◆ **WORK TASK**
For the data below, work out how many lines contain the word "name" and supply only that number.

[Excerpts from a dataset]

______

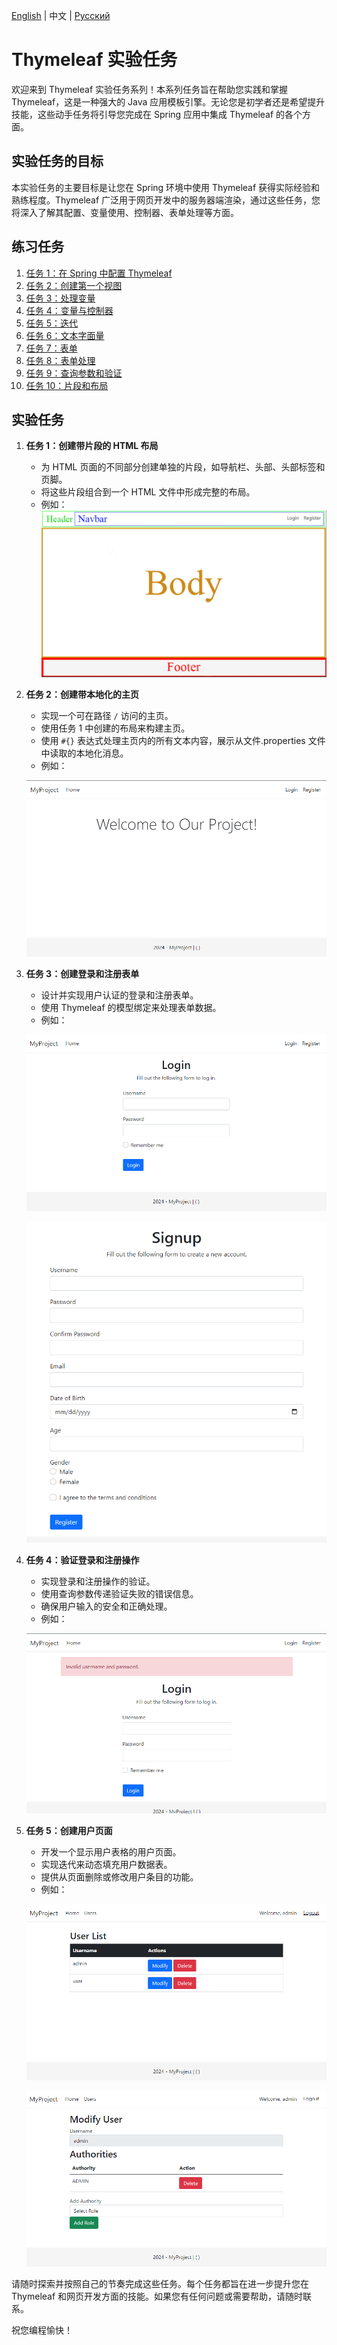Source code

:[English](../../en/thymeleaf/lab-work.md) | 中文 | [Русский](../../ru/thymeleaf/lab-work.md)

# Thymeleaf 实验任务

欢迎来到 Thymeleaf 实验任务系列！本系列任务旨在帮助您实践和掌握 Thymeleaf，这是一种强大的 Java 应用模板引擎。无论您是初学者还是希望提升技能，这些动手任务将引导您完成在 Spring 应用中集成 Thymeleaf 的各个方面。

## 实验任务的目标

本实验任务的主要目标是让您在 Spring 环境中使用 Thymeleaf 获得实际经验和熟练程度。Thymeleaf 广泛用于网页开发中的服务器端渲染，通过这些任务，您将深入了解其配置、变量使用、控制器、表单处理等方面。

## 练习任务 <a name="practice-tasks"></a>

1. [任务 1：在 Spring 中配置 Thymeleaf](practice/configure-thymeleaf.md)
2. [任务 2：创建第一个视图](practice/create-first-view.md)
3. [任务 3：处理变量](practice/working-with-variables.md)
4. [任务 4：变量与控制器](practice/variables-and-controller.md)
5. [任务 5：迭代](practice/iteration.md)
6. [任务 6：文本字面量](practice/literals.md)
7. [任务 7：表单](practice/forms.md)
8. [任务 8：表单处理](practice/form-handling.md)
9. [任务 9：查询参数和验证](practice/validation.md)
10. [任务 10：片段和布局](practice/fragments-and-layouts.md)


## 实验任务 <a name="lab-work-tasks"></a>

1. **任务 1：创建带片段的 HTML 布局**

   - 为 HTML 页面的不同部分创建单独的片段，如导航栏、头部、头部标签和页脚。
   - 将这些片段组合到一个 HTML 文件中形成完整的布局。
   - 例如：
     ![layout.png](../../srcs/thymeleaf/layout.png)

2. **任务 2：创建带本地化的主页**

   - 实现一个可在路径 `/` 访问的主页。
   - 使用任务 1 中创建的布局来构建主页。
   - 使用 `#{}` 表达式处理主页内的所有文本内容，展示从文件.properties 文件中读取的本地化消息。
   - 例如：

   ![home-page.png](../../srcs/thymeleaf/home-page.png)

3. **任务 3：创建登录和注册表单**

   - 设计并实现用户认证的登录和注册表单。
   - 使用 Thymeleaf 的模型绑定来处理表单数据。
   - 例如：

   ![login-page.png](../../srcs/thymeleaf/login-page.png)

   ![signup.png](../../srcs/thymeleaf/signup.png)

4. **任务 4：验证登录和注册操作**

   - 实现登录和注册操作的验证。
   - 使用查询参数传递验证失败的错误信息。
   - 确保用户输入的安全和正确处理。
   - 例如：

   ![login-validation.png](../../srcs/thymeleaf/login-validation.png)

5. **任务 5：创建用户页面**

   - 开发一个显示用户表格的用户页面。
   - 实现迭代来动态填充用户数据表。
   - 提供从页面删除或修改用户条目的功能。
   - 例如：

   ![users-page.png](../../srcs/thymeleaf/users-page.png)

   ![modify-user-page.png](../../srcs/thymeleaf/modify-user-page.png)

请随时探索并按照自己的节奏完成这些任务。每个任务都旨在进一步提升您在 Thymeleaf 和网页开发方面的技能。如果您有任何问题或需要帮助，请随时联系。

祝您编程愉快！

______

◆ **WRITTEN ANSWER**
2